En dehors de Paris, d’autres villes produisent le même effet. À Londres, le quartier de Notting Hill associé au film Notting Hill fonctionne comme un décor mental avant d’être un espace traversé. Portobello Road est une rue étroite, animée, structurée par des étals et un flux continu de passants. Rien, sur place, ne renvoie explicitement au film. La reconnaissance se fait ailleurs, dans la mémoire visuelle.

À Rome, Via Margutta évoque immédiatement Vacances romaines. La rue est courte. Les murs sont hauts. Le passage est calme en comparaison des axes voisins. Les ateliers d’artisans sont encore visibles. Ces éléments suffisent à faire le lien, sans qu’aucun signe n’indique une scène précise.

À Tokyo, le quartier de Shinjuku apparaît dans Lost in Translation.

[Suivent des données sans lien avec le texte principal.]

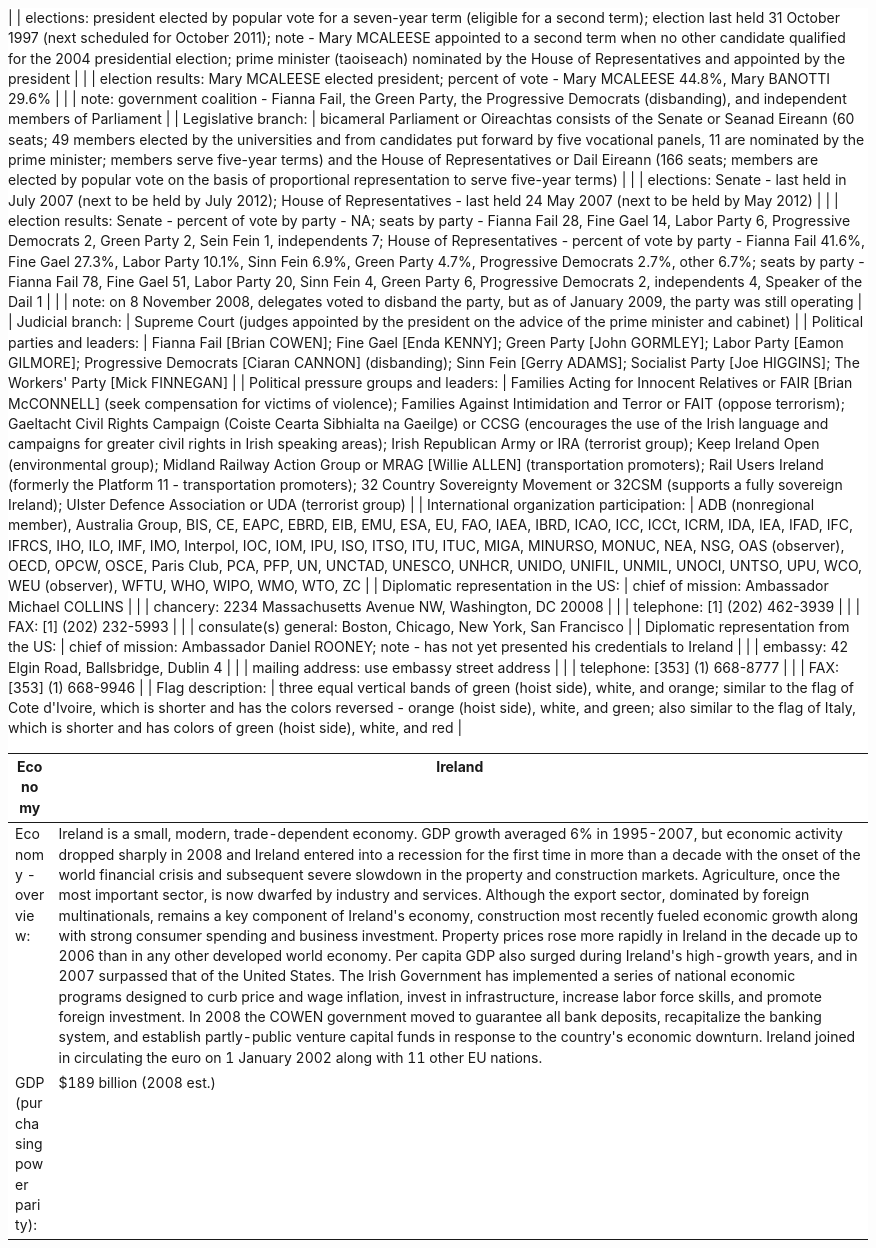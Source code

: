 | | elections: president elected by popular vote for a seven-year term (eligible for a second term); election last held 31 October 1997 (next scheduled for October 2011); note - Mary MCALEESE appointed to a second term when no other candidate qualified for the 2004 presidential election; prime minister (taoiseach) nominated by the House of Representatives and appointed by the president |
| | election results: Mary MCALEESE elected president; percent of vote - Mary MCALEESE 44.8%, Mary BANOTTI 29.6% |
| | note: government coalition - Fianna Fail, the Green Party, the Progressive Democrats (disbanding), and independent members of Parliament |
| Legislative branch: | bicameral Parliament or Oireachtas consists of the Senate or Seanad Eireann (60 seats; 49 members elected by the universities and from candidates put forward by five vocational panels, 11 are nominated by the prime minister; members serve five-year terms) and the House of Representatives or Dail Eireann (166 seats; members are elected by popular vote on the basis of proportional representation to serve five-year terms) |
| | elections: Senate - last held in July 2007 (next to be held by July 2012); House of Representatives - last held 24 May 2007 (next to be held by May 2012) |
| | election results: Senate - percent of vote by party - NA; seats by party - Fianna Fail 28, Fine Gael 14, Labor Party 6, Progressive Democrats 2, Green Party 2, Sein Fein 1, independents 7; House of Representatives - percent of vote by party - Fianna Fail 41.6%, Fine Gael 27.3%, Labor Party 10.1%, Sinn Fein 6.9%, Green Party 4.7%, Progressive Democrats 2.7%, other 6.7%; seats by party - Fianna Fail 78, Fine Gael 51, Labor Party 20, Sinn Fein 4, Green Party 6, Progressive Democrats 2, independents 4, Speaker of the Dail 1 |
| | note: on 8 November 2008, delegates voted to disband the party, but as of January 2009, the party was still operating |
| Judicial branch: | Supreme Court (judges appointed by the president on the advice of the prime minister and cabinet) |
| Political parties and leaders: | Fianna Fail [Brian COWEN]; Fine Gael [Enda KENNY]; Green Party [John GORMLEY]; Labor Party [Eamon GILMORE]; Progressive Democrats [Ciaran CANNON] (disbanding); Sinn Fein [Gerry ADAMS]; Socialist Party [Joe HIGGINS]; The Workers' Party [Mick FINNEGAN] |
| Political pressure groups and leaders: | Families Acting for Innocent Relatives or FAIR [Brian McCONNELL] (seek compensation for victims of violence); Families Against Intimidation and Terror or FAIT (oppose terrorism); Gaeltacht Civil Rights Campaign (Coiste Cearta Sibhialta na Gaeilge) or CCSG (encourages the use of the Irish language and campaigns for greater civil rights in Irish speaking areas); Irish Republican Army or IRA (terrorist group); Keep Ireland Open (environmental group); Midland Railway Action Group or MRAG [Willie ALLEN] (transportation promoters); Rail Users Ireland (formerly the Platform 11 - transportation promoters); 32 Country Sovereignty Movement or 32CSM (supports a fully sovereign Ireland); Ulster Defence Association or UDA (terrorist group) |
| International organization participation: | ADB (nonregional member), Australia Group, BIS, CE, EAPC, EBRD, EIB, EMU, ESA, EU, FAO, IAEA, IBRD, ICAO, ICC, ICCt, ICRM, IDA, IEA, IFAD, IFC, IFRCS, IHO, ILO, IMF, IMO, Interpol, IOC, IOM, IPU, ISO, ITSO, ITU, ITUC, MIGA, MINURSO, MONUC, NEA, NSG, OAS (observer), OECD, OPCW, OSCE, Paris Club, PCA, PFP, UN, UNCTAD, UNESCO, UNHCR, UNIDO, UNIFIL, UNMIL, UNOCI, UNTSO, UPU, WCO, WEU (observer), WFTU, WHO, WIPO, WMO, WTO, ZC |
| Diplomatic representation in the US: | chief of mission: Ambassador Michael COLLINS |
| | chancery: 2234 Massachusetts Avenue NW, Washington, DC 20008 |
| | telephone: [1] (202) 462-3939 |
| | FAX: [1] (202) 232-5993 |
| | consulate(s) general: Boston, Chicago, New York, San Francisco |
| Diplomatic representation from the US: | chief of mission: Ambassador Daniel ROONEY; note - has not yet presented his credentials to Ireland |
| | embassy: 42 Elgin Road, Ballsbridge, Dublin 4 |
| | mailing address: use embassy street address |
| | telephone: [353] (1) 668-8777 |
| | FAX: [353] (1) 668-9946 |
| Flag description: | three equal vertical bands of green (hoist side), white, and orange; similar to the flag of Cote d'Ivoire, which is shorter and has the colors reversed - orange (hoist side), white, and green; also similar to the flag of Italy, which is shorter and has colors of green (hoist side), white, and red |


| Economy | Ireland |
| --- | --- |
| Economy - overview: | Ireland is a small, modern, trade-dependent economy. GDP growth averaged 6% in 1995-2007, but economic activity dropped sharply in 2008 and Ireland entered into a recession for the first time in more than a decade with the onset of the world financial crisis and subsequent severe slowdown in the property and construction markets. Agriculture, once the most important sector, is now dwarfed by industry and services. Although the export sector, dominated by foreign multinationals, remains a key component of Ireland's economy, construction most recently fueled economic growth along with strong consumer spending and business investment. Property prices rose more rapidly in Ireland in the decade up to 2006 than in any other developed world economy. Per capita GDP also surged during Ireland's high-growth years, and in 2007 surpassed that of the United States. The Irish Government has implemented a series of national economic programs designed to curb price and wage inflation, invest in infrastructure, increase labor force skills, and promote foreign investment. In 2008 the COWEN government moved to guarantee all bank deposits, recapitalize the banking system, and establish partly-public venture capital funds in response to the country's economic downturn. Ireland joined in circulating the euro on 1 January 2002 along with 11 other EU nations. |
| GDP (purchasing power parity): | $189 billion (2008 est.) |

Les écrans lumineux dominent l’espace. Le bruit est constant. Les déplacements sont rapides et serrés. Ces données s’imposent physiquement. Le film fournit une grille de lecture. Le lieu, lui, continue de fonctionner selon son propre rythme.

À Vienne, la grande roue du Prater reste associée à Le Troisième Homme. La cabine grince légèrement. La rotation est lente. La hauteur isole du sol. Ces sensations suffisent à rappeler la scène, sans qu’il soit nécessaire de la reconstituer mentalement dans son ensemble.

À Barcelone, certains espaces modernistes renvoient à Vicky Cristina Barcelona. Les volumes intérieurs sont larges. La lumière circule sans obstacle. Les sons se répercutent sur des surfaces dures. Le film a rendu ces caractéristiques familières, mais elles existent indépendamment de lui.

Dans chacun de ces cas, je distingue deux niveaux. D’un côté, ce que je perçois directement. De l’autre, ce que le cinéma a déposé dans ma mémoire. Quand aucune information précise ne s’impose, je m’en tiens à cette coexistence sans chercher à trancher.

Ce déplacement entre villes m’a permis de comprendre le mécanisme. La découverte d’une scène de film dans un lieu réel repose sur des indices sensoriels précis. Volumes. Sons. Densité humaine. Rythme. Le cinéma enregistre ces données. Le spectateur les conserve sans intention consciente.

En regardant ces espaces de près, sans chercher à leur ajouter un récit, le lien devient lisible. Un trottoir étroit. Une cabine qui vibre. Un éclairage constant. À cette échelle réduite, le rapport entre cinéma et espace se stabilise. Il tient dans des détails concrets et dans une mémoire visuelle accumulée, sans surinterprétation.